Assigned task
In full and without change, transcribe the records below.

(Recorded data)
=====
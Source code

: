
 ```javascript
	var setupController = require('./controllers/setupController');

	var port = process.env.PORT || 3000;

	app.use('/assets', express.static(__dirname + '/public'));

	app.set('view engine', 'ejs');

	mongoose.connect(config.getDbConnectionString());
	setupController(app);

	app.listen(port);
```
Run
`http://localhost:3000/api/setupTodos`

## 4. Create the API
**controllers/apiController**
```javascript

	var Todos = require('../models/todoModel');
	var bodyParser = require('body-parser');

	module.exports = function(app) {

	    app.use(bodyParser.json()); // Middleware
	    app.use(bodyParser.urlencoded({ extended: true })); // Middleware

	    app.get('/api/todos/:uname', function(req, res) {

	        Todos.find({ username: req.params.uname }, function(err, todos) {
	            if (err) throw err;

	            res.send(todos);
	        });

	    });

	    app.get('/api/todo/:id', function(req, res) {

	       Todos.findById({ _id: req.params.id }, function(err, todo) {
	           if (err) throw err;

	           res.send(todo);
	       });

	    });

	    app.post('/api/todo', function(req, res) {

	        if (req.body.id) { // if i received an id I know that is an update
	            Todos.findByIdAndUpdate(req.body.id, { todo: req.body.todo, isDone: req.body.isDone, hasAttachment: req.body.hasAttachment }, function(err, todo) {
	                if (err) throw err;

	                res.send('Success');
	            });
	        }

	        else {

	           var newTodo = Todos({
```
=====
Exercise response
Source code

:
 ```javascript
	var setupController = require('./controllers/setupController');

	var port = process.env.PORT || 3000;

	app.use('/assets', express.static(__dirname + '/public'));

	app.set('view engine', 'ejs');

	mongoose.connect(config.getDbConnectionString());
	setupController(app);

	app.listen(port);
```
Run
`http://localhost:3000/api/setupTodos`

## 4. Create the API
**controllers/apiController**
```javascript

	var Todos = require('../models/todoModel');
	var bodyParser = require('body-parser');

	module.exports = function(app) {

	    app.use(bodyParser.json()); // Middleware
	    app.use(bodyParser.urlencoded({ extended: true })); // Middleware

	    app.get('/api/todos/:uname', function(req, res) {

	        Todos.find({ username: req.params.uname }, function(err, todos) {
	            if (err) throw err;

	            res.send(todos);
	        });

	    });

	    app.get('/api/todo/:id', function(req, res) {

	       Todos.findById({ _id: req.params.id }, function(err, todo) {
	           if (err) throw err;

	           res.send(todo);
	       });

	    });

	    app.post('/api/todo', function(req, res) {

	        if (req.body.id) { // if i received an id I know that is an update
	            Todos.findByIdAndUpdate(req.body.id, { todo: req.body.todo, isDone: req.body.isDone, hasAttachment: req.body.hasAttachment }, function(err, todo) {
	                if (err) throw err;

	                res.send('Success');
	            });
	        }

	        else {

	           var newTodo = Todos({
```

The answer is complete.